Uzziah was a good man, and he did what was right, and as long as he did what was right, God made him to prosper. What a simple formula!

But who of us can qualify as a good person, like the people we read of in the Bible? Well, even the good men, like King David, had their weaknesses.

There are at least three sins of which Uzziah was guilty in this story. If we’re honest these same three sins can be a hindrance to God’s prospering us this year.
  1. One of Uzziah’s weaknesses was his pride. “But when he was strong, his heart was lifted up to his destruction:” (verse 16) Sometimes success is the worst thing that can happen to us, because we’re lifted up in pride. Think about your goals you’ve set for this year. Why do you want to achieve what you want to achieve? If pride, the desire to have more, or to be better than others motivates you to do more this year than you did last year, this could be a reason for God’s failure to prosper you. Do you remember the story in the Bible of the mother of James and John? Matthew 20: 21 and 22 say she went to Jesus, and asked a favor of Him. She said, “Grant that these my two sons may sit, the one on thy right hand, and the other on the left, in thy kingdom.” She wanted a place of preeminence for her sons, to show them off. Pride manifests itself in many ways in our lives. Sometimes we’re proud without even realizing it, because pride is very subtle. When we interrupt a conversation we’re showing a proud spirit with this attitude: “I know more than you do. What you’re saying is boring to me…it’s not as important as my opinion.” I don’t know if I just have a very critical spirit, but lately I’ve noticed how common it is for people not to pay attention to what others are saying. Sometimes it’s hard to detect. But when someone is very distracted when others are talking, at the same time it may be possible that the person talking is very boring, it could very well be for lack of courtesy. That’s a sign of pride. Sometimes I’m talking with someone, and some little something will distract them. It’s because they’re not interested in what I’m saying. When this happens with one of my children, I stand in front of the wall, and start talking to my curtain. It’s very obvious what I’m doing.  Maybe the word “bless” would be a better choice of words than “prosper.” I love the phrase some of my friends have written to me this year, “May you have a year full of the blessings of God,” which means, “May you have a prosperous year.”
  2. Uzziah rebelled against God. He entered the temple to make sacrifice and to burn incense upon the altar. This was the office of the priest, and the priest could even resist the king in this matter. Uzziah’s rebellion was manifested when he disrespected the position of the priest. How about you? Do you respect your husband’s position? What about the position of your son in law in his home? And the authority of your Pastor? The Bible says that “rebellion is as the sin of witchcraft…” I Samuel 15:23 I say this kindly, but this year, let’s not be witches.
  3. Lack of self control. Uzziah got angry. He had the censer in his hand to burn it. While he was “wroth” or angry, “the leprosy even rose up in his forehead before the priests…” (V. 19) This was the instant judgment of God. I haven’t seen your resolutions for this year, but I’m sure that most of them, if not all of them require discipline…self control. Have you decided to take off some pounds this year? That requires self control. Do you want to read the Bible through this year? You’re going to have to discipline yourself, get control of yourself. We all get angry, we lose control. We say things, we do things that we wish we hadn’t said or done. We should ask the Lord every morning of this year to take control of our actions, our thoughts, and even our moods. Do you ever wake up in a bad mood? You know what? It’s my very personal opinion that every woman should get up before anyone else in her household. Why? Because we set the atmosphere in our home, whether we’re a wife, mother or grandmother.   The lady of the house sets the mood of her children, her husband and her grandchildren. The First Person every lady should meet in the morning is the Lord…He’ll help you to start your day in a good mood.  No one likes to get out of bed on a cold morning. During the winter months, our bed is more delicious than any other time of the year. But just tell God, “Lord, help me to have enough character to get up, and spend time alone with You.” Guess what! Did you know He wants to spend time with you, more than you want to spend it with Him?

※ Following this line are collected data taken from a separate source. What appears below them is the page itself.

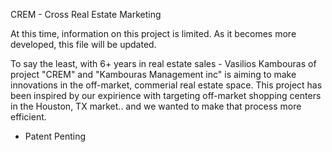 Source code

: CREM - Cross Real Estate Marketing

At this time, information on this project is limited. 
As it becomes more developed, this file will be updated.

To say the least, with 6+ years in real estate sales - Vasilios Kambouras of project "CREM" and "Kambouras Management inc" 
is aiming to make innovations in the off-market, commerial real estate space. This project has been inspired by our expirience 
with targeting off-market shopping centers in the Houston, TX market.. and we wanted to make that process more efficient.

* Patent Penting 
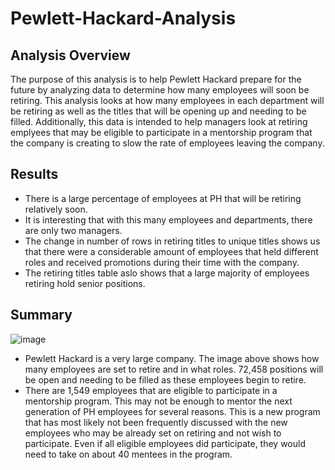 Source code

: # Pewlett-Hackard-Analysis
## Analysis Overview
The purpose of this analysis is to help Pewlett Hackard prepare for the future by analyzing data to determine how many employees will soon be retiring. This analysis looks at how many employees in each department will be retiring as well as the titles that will be opening up and needing to be filled. Additionally, this data is intended to help managers look at retiring emplyees that may be eligible to participate in a mentorship program that the company is creating to slow the rate of employees leaving the company.
## Results
- There is a large percentage of employees at PH that will be retiring relatively soon.
- It is interesting that with this many employees and departments, there are only two managers. 
- The change in number of rows in retiring titles to unique titles shows us that there were a considerable amount of employees that held different roles and received promotions during their time with the company.
- The retiring titles table aslo shows that a large majority of employees retiring hold senior positions. 
## Summary
![image](https://user-images.githubusercontent.com/102090016/169180744-7b537d37-6bd8-48cd-89e5-091a97d2e367.png)

- Pewlett Hackard is a very large company. The image above shows how many employees are set to retire and in what roles. 72,458 positions will be open and needing to be filled as these employees begin to retire.
- There are 1,549 employees that are eligible to participate in a mentorship program. This may not be enough to mentor the next generation of PH employees for several reasons. This is a new program that has most likely not been frequently discussed with the new employees who may be already set on retiring and not wish to participate. Even if all eligible employees did participate, they would need to take on about 40 mentees in the program.
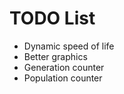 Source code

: TODO List
=========

- Dynamic speed of life
- Better graphics
- Generation counter
- Population counter
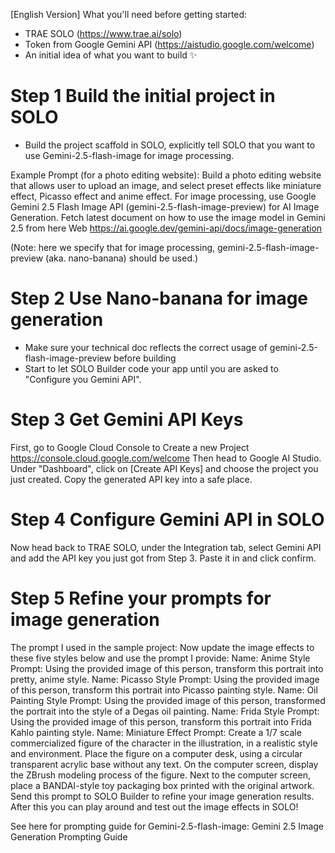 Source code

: [English Version]
What you'll need before getting started:
- TRAE SOLO (https://www.trae.ai/solo)
- Token from Google Gemini API (https://aistudio.google.com/welcome)
- An initial idea of what you want to build ✨

# Step 1 Build the initial project in SOLO
- Build the project scaffold in SOLO, explicitly tell SOLO that you want to use Gemini-2.5-flash-image for image processing.

Example Prompt (for a photo editing website):
Build a photo editing website that allows user to upload an image, and select preset effects like miniature effect, Picasso effect and anime effect.
For image processing, use Google Gemini 2.5 Flash Image API (gemini-2.5-flash-image-preview) for AI Image Generation. 
Fetch latest document on how to use the image model in Gemini 2.5 from here Web https://ai.google.dev/gemini-api/docs/image-generation

(Note: here we specify that for image processing, gemini-2.5-flash-image-preview (aka. nano-banana) should be used.)

# Step 2 Use Nano-banana for image generation
- Make sure your technical doc reflects the correct usage of gemini-2.5-flash-image-preview before building
- Start to let SOLO Builder code your app until you are asked to "Configure you Gemini API". 

# Step 3 Get Gemini API Keys
First, go to Google Cloud Console to Create a new Project
https://console.cloud.google.com/welcome
Then head to Google AI Studio. Under "Dashboard", click on [Create API Keys] and choose the project you just created. Copy the generated API key into a safe place.

# Step 4 Configure Gemini API in SOLO
Now head back to TRAE SOLO, under the Integration tab, select Gemini API and add the API key you just got from Step 3. Paste it in and click confirm.

# Step 5 Refine your prompts for image generation

The prompt I used in the sample project:
Now update the image effects to these five styles below and use the prompt I provide:
Name: Anime Style
Prompt: Using the provided image of this person, transform this portrait into pretty, anime style.
Name: Picasso Style
Prompt:
Using the provided image of this person, transform this portrait into Picasso painting style.
Name: Oil Painting Style
Prompt:
Using the provided image of this person, transformed the portrait into the style of a Degas oil painting.
Name: Frida Style
Prompt: Using the provided image of this person, transform this portrait into Frida Kahlo painting style.
Name: Miniature Effect
Prompt: 
Create a 1/7 scale commercialized figure of the character in the illustration, in a realistic style and environment. Place the figure on a computer desk, using a circular transparent acrylic base without any text. On the computer screen, display the ZBrush modeling process of the figure. Next to the computer screen, place a BANDAI-style toy packaging box printed with the original artwork.
Send this prompt to SOLO Builder to refine your image generation results. After this you can play around and test out the image effects in SOLO!

See here for prompting guide for Gemini-2.5-flash-image: Gemini 2.5 Image Generation Prompting Guide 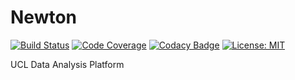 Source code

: # Newton

[![Build Status](https://travis-ci.com/blairisme/newton.svg?branch=master)](https://travis-ci.com/blairisme/newton)
[![Code Coverage](https://codecov.io/gh/blairisme/newton/branch/master/graph/badge.svg)](https://codecov.io/gh/blairisme/newton)
[![Codacy Badge](https://api.codacy.com/project/badge/Grade/6d4ca6c355fc4a82aa773e7b5cf96585)](https://www.codacy.com/app/blairisme/newton?utm_source=github.com&amp;utm_medium=referral&amp;utm_content=blairisme/newton&amp;utm_campaign=Badge_Grade)
[![License: MIT](https://img.shields.io/badge/License-MIT-brightgreen.svg)](https://opensource.org/licenses/MIT)

UCL Data Analysis Platform
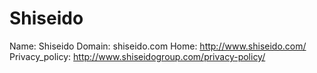 
# Shiseido

Name: Shiseido
Domain: shiseido.com
Home: http://www.shiseido.com/
Privacy_policy: http://www.shiseidogroup.com/privacy-policy/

As long as Uzziah sought the Lord, God made him to prosper. As long as he did what was right, he was prosperous. But when he was lifted up in pride, when he rebelled, and when he lost his temper, “the leprosy even rose up in his forehead before the priests in the house of the Lord, from beside the incense altar.” (v. 19) “And Uzziah the king was a leper unto the day of his death, and dwelt in a several house; for he was cut off from the house of the Lord:…” (v. 21)

Imagine being a queen one day, surrounded by people who serve you, and probably love you, who live for your comfort, and the next moment to live in a “several house;” …apart, alone, with no one to care for you. Does that sound like people you know who are in nursing homes? What a lonely life some people live. My heart goes out to them. But I often wonder how many lonely elderly people are where they are, because when they were younger, they didn’t seek the Lord. Maybe they were rebellious, and proud, and had no control over their temper, and they lost their children. Their family rejects them, as though they had leprosy.

Just like King Uzziah, you can enjoy the prosperity of God today in your life. But if you don’t seek Him, you’ll end up like the king did, apart from those who surround you today.

What does 2012 hold for you? Prosperity or loneliness? Blessings or curses? It’s up to you!

Friday, January 6, 2012

Chapter 13 - "Letter to Lorie"

I have two desks…one in my bedroom that I use when my house is full of children and grandchildren, and one in my living room. This desk I use exclusively for e-mailing (because I don’t have good coverage in my bedroom), or when my house is empty and quiet.

I’m sitting at my living room desk this morning, so you know I’m all alone.

Because I live across the drive from our church here, and because some of my children live within walking distance of my house, I usually sit at my bedroom desk for my early morning writing. Except for the men who came out for 6:00 prayer meeting this morning, I have enjoyed delicious peace and quiet, and at the risk of sounding pious, which I’m not, I’ve enjoyed fellowshipping with the Lord this morning.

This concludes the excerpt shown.